CPM: Cost per Impression (CPM) is an ad payment model where you pay for every 1000 impressions i.e views of your ad. This is in contrast to the various types of pay-for-performance advertising, whereby payment is only triggered by a mutually agreed upon activity (i.e. click-through, lead, sale).
CPC: Cost per Click (CPC) is an ad payment model where you pay for each click on your ad instead of just the ad being viewed. If the ad is presented to a user and isn’t clicked, you don’t pay.
CPL: Cost per Lead (CPL) is an ad payment model where you pay for each qualified lead, meaning not only was the ad presented to the user, and not only did he click it, he also filled out a form or clicked a CTA which qualifies him as a lead.
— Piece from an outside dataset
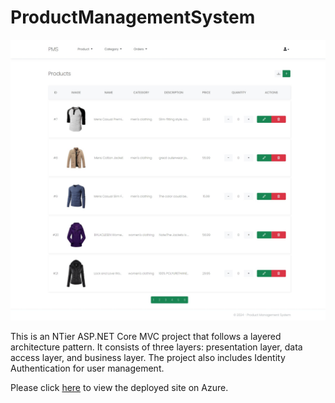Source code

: # ProductManagementSystem

[![Screenshot](screenshot.png?raw=true)](https://ProductManagementSystem.azurewebsites.net)

This is an NTier ASP.NET Core MVC project that follows a layered architecture pattern. It consists of three layers: presentation layer, data access layer, and business layer. The project also includes Identity Authentication for user management.

Please click [here](https://ProductManagementSystem.azurewebsites.net) to view the deployed site on Azure.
CPA: Cost per Action (CPA) refers to the total cost of converting someone wherein action generally refers to a financial transaction or a purchase engaged by the user. Cost Per Acquisition is the ultimate metric for any marketing department because you don’t want to spend more money to convert a customer than they’re worth.
CPI: Cost per Install (CPI) is an ad payment model where you pay for each app install.
Referral Rate: Your referral rate is the volume of referred purchases as a % of your total purchases. So a 1% referral rate means that 1 in 100 purchases at your store happen through your referral program. An Advocate shares a referral link (typically via social media, email or IM).
Growth: Our growth indicates how our KPI is measuring up in relation to past results per the same KPI.
Specific growth and Average (mean) growth may be calculated via these two simple formulas
$specificGrowth = \frac{present - past}{past}$ Calculates growth between two timestamps
$avgGrowth = (\frac{recentTime}{firstTime})^\frac{1}{n} -1 $ Calculates average growth between n timestamps
Rate: The rate of any KPI such as Churn Rate, Growth Rate, Conversion Rate etc. how our KPIs performance is measuring up in relation to the overall audience it was exposed to.
If for instance we got an average of 20 post likes per day, a month ago, where our entire page followers were 200, and today we have an average of 40 post likes per day with a following of 1200 users, it’s safe to say our user engagement is on the decline.
Rate is simply calculated as such: $\frac{metric}{audience}$
Avearge: While working in digital marketing it’s important to differentiate and understand the different kind’s of averages: Mean, Median, Mode, and Range
Mean: The mean average is what your used to– taking the overall sum and dividing by the number of numbers included.
$$ MeanAvg = \frac{Sum}{#ofNumbers} $$
$ MeanAvg(4,4,4,10,15,15,112) = \frac{164}{7} = 23.43 $
Median: The median average is the middle value in the list of numbers, so if we have 7 numbers such as in (4,4,4,10,15,15,112), the median will be the 4th number (10).
Mode: The mode average is the number appearing the most times. in (4,4,4,10,15,15,112) the number 15 appears twice, and the number 4 appears three times. Therefore the mode of (4,4,4,10,15,15,112) is 4.
Actionable Insight: An insight derived from company data, campaign performance, product performance or other which directs to actions which we should start doing from now on.